◆ **What the exercise asks**
Write out, unaltered, each line from the top of the records below down to the line where "## Overview" appears, that line included.

#### Provided data

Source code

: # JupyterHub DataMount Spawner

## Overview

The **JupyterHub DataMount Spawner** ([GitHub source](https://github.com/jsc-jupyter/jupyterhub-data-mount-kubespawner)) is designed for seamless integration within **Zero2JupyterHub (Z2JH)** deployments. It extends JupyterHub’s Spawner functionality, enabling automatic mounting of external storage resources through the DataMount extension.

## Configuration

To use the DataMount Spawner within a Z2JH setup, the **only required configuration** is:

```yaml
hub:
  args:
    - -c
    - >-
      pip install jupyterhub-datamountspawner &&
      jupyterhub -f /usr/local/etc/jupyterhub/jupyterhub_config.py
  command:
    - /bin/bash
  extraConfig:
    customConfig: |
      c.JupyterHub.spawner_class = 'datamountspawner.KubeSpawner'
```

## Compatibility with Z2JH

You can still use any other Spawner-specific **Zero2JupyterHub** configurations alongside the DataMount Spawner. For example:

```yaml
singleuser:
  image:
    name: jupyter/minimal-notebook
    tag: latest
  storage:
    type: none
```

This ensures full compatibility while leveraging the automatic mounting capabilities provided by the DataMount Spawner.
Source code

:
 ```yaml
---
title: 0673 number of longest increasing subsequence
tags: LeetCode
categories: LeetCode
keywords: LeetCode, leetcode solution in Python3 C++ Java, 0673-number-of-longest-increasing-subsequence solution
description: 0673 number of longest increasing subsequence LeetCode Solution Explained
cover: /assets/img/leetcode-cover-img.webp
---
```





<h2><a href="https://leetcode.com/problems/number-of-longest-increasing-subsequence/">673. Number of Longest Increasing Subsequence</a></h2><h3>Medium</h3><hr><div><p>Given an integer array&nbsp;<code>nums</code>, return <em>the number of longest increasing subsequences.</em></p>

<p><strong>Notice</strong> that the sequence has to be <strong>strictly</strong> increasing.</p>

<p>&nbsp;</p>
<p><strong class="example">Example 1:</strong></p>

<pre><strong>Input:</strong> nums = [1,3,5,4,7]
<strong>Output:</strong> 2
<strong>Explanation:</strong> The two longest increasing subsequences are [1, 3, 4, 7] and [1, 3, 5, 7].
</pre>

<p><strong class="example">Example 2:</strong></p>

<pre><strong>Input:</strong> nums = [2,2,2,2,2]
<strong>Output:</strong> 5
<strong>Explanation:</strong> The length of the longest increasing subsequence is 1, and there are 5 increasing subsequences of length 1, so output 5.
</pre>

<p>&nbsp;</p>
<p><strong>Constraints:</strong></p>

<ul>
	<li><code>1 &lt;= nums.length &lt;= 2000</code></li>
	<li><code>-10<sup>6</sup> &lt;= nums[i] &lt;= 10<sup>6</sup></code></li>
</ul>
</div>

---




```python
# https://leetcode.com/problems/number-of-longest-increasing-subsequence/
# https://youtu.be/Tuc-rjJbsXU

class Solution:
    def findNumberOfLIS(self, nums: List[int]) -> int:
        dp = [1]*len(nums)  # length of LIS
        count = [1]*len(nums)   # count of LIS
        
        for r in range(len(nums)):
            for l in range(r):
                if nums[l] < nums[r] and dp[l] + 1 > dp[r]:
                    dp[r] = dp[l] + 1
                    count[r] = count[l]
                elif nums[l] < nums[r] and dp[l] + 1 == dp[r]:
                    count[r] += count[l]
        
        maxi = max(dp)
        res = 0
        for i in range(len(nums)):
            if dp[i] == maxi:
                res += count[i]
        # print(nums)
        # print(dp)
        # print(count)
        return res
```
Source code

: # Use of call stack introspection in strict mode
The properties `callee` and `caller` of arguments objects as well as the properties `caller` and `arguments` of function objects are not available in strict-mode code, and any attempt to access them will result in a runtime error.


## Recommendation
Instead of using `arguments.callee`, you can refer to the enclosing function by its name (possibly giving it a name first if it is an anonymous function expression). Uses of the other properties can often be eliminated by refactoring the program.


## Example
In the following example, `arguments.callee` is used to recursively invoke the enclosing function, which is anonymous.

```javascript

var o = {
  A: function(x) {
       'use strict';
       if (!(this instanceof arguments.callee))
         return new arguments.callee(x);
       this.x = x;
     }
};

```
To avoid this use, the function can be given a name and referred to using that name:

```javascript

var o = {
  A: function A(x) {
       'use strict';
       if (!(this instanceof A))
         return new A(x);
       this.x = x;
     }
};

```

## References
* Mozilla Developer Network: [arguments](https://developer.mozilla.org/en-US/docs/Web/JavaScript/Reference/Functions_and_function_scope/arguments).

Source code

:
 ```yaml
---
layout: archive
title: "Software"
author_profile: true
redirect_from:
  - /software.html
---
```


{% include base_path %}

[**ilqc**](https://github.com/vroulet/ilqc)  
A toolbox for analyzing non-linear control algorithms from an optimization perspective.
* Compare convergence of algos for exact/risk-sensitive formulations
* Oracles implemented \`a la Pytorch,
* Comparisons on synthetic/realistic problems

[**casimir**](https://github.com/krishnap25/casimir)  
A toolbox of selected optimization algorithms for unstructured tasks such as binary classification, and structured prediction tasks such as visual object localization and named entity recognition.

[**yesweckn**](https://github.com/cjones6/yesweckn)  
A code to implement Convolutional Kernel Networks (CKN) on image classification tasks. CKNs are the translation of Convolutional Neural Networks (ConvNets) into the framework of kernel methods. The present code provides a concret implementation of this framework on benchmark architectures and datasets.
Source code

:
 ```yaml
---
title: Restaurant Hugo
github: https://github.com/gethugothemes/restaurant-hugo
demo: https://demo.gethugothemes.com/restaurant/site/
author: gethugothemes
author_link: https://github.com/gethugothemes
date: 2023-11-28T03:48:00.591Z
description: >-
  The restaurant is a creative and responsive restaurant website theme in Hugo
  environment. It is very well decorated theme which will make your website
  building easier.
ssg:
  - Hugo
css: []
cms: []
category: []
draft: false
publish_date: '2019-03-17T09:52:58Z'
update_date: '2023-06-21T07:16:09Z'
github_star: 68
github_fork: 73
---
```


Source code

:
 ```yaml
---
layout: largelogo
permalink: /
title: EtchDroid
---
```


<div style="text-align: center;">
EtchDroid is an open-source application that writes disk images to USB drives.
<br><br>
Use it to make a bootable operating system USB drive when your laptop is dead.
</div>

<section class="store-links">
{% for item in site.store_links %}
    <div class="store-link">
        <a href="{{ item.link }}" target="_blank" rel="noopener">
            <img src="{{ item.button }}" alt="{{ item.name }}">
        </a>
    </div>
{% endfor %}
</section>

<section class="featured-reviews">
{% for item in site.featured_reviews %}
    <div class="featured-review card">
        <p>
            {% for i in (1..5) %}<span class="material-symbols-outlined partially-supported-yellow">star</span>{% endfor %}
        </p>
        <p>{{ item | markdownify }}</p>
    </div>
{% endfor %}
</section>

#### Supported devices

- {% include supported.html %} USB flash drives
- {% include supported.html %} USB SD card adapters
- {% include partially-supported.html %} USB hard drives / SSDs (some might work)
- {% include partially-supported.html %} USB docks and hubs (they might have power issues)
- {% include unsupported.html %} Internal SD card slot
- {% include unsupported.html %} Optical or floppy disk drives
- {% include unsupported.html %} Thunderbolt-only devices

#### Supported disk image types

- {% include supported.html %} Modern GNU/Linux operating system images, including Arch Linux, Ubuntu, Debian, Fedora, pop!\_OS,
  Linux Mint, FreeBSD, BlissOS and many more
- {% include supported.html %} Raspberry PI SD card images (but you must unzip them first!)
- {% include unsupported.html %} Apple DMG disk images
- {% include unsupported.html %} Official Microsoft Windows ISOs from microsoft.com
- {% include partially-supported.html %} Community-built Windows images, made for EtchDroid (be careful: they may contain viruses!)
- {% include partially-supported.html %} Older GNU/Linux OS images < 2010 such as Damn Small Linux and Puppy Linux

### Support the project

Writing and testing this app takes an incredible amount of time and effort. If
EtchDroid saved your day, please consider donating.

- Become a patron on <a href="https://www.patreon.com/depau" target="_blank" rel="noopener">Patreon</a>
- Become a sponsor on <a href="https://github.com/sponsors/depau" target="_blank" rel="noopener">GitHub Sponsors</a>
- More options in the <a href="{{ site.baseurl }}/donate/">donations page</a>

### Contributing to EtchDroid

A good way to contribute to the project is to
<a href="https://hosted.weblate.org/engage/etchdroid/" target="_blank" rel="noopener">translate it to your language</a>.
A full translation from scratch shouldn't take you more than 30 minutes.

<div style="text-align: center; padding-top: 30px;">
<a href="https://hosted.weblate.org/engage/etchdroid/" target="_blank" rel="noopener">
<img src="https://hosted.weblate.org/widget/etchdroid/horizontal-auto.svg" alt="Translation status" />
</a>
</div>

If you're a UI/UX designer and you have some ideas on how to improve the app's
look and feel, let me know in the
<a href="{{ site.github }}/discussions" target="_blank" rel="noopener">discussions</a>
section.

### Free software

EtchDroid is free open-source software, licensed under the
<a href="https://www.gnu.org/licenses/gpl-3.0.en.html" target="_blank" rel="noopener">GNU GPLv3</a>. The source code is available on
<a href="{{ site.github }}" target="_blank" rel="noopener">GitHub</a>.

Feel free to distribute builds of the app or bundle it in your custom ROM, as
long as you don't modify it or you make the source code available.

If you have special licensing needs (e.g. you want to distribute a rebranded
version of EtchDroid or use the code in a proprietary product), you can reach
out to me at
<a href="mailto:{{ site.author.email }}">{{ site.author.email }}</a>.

########

◆ **Response area**
Source code

: # JupyterHub DataMount Spawner

## Overview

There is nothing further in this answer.